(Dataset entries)
———

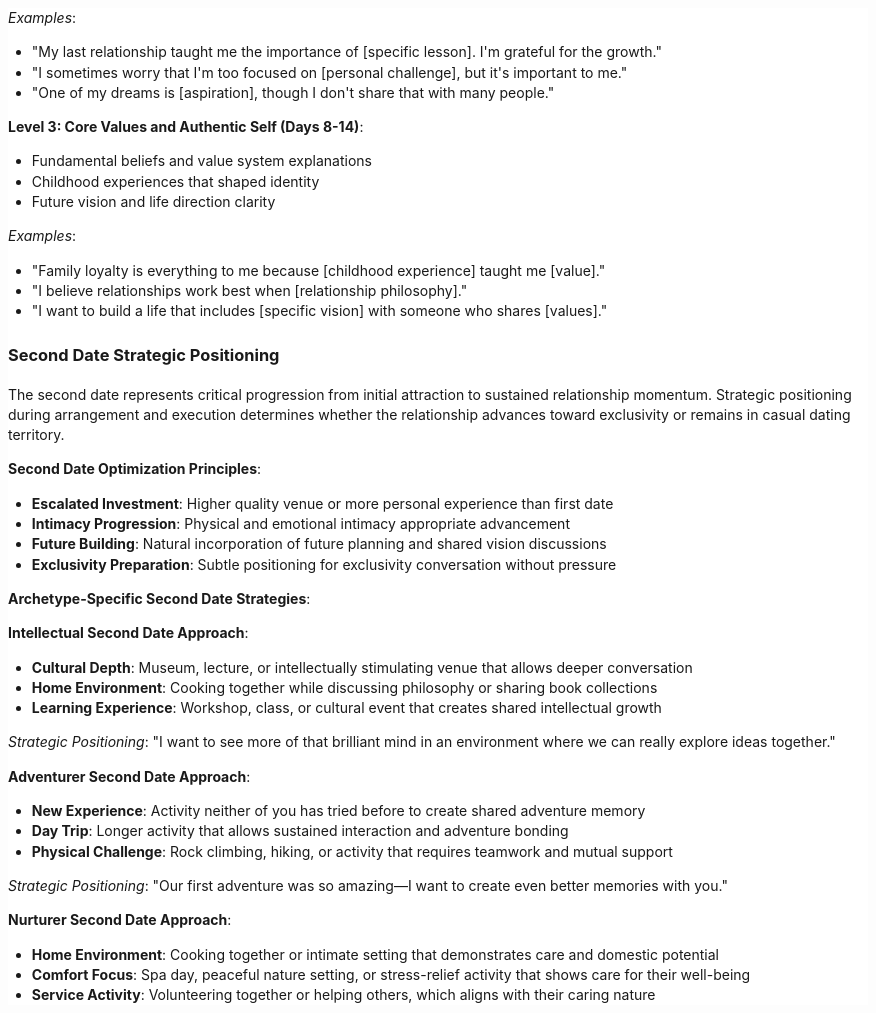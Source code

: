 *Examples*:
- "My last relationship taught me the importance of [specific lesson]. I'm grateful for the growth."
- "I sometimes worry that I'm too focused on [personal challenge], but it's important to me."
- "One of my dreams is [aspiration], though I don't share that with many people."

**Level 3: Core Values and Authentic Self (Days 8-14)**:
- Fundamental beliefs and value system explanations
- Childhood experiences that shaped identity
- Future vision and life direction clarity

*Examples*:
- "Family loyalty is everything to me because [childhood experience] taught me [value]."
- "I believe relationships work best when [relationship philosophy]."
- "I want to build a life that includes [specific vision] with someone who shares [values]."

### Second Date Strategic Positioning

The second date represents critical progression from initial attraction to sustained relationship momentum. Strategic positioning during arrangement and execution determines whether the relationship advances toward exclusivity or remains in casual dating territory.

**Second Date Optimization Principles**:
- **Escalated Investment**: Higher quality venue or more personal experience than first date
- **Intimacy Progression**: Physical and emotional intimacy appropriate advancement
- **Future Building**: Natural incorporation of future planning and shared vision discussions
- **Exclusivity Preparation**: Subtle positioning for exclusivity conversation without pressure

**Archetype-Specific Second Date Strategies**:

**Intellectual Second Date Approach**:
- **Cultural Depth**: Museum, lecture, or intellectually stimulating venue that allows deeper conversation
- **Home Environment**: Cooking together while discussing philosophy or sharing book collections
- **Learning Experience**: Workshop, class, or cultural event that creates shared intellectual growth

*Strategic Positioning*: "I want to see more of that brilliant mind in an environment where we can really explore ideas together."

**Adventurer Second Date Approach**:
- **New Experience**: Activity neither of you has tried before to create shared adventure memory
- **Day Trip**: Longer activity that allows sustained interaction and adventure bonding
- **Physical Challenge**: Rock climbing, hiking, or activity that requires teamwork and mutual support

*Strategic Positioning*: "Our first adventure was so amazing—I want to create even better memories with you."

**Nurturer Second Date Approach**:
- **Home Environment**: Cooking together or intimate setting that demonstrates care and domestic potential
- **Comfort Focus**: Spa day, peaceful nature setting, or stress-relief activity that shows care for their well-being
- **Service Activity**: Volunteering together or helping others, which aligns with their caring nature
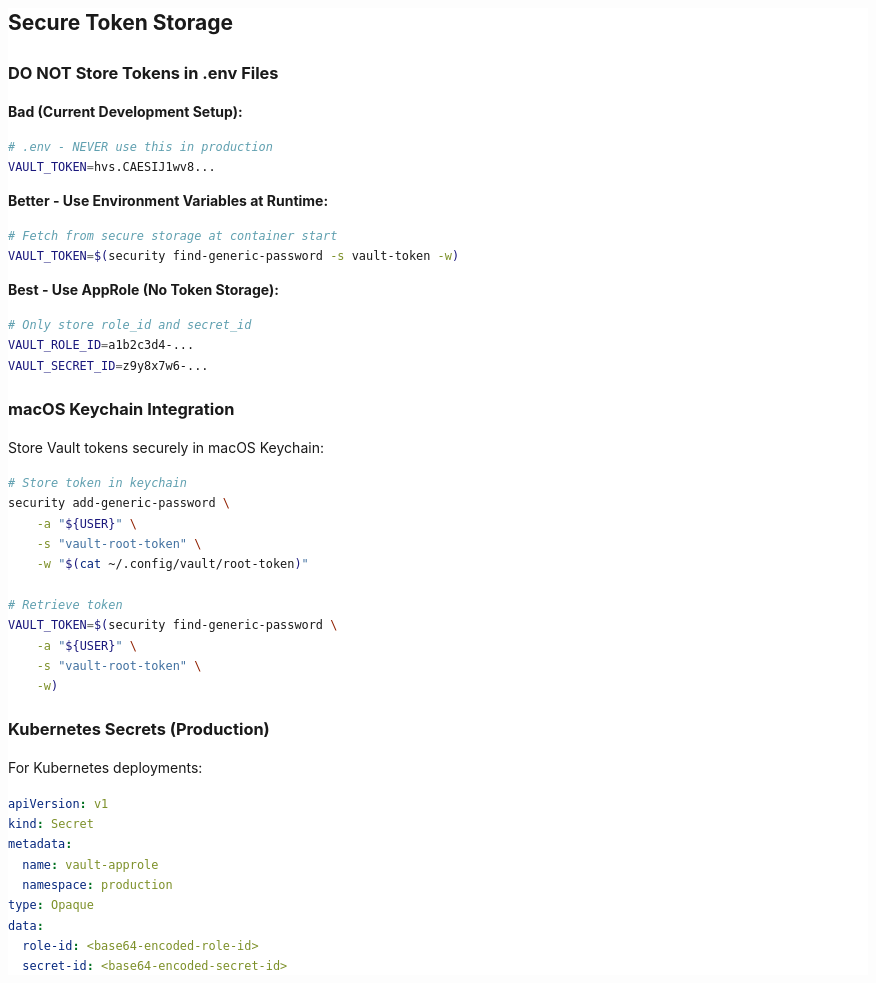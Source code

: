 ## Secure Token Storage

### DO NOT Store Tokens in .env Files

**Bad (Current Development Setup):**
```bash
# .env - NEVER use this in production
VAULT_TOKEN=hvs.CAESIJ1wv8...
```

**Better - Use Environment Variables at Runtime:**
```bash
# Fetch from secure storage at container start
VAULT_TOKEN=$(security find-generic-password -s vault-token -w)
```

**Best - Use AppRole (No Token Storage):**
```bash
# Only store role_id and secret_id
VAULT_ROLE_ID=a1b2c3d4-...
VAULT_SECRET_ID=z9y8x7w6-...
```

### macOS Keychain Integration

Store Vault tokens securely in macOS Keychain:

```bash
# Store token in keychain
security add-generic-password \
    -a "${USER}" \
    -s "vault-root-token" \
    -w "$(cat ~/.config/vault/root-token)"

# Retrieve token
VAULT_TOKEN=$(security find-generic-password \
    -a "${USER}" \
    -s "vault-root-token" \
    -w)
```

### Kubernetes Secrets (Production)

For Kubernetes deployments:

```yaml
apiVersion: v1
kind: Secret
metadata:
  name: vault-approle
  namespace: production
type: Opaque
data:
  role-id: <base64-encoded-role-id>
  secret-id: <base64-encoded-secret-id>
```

———

Problem to solve:
Could you set down verbatim the lines from the beginning of the entries above through the line containing "### Second Date Strategic Positioning", both included, leaving out the pictures?

Written answer:
Source code

: *Examples*:
- "My last relationship taught me the importance of [specific lesson]. I'm grateful for the growth."
- "I sometimes worry that I'm too focused on [personal challenge], but it's important to me."
- "One of my dreams is [aspiration], though I don't share that with many people."

**Level 3: Core Values and Authentic Self (Days 8-14)**:
- Fundamental beliefs and value system explanations
- Childhood experiences that shaped identity
- Future vision and life direction clarity

*Examples*:
- "Family loyalty is everything to me because [childhood experience] taught me [value]."
- "I believe relationships work best when [relationship philosophy]."
- "I want to build a life that includes [specific vision] with someone who shares [values]."

### Second Date Strategic Positioning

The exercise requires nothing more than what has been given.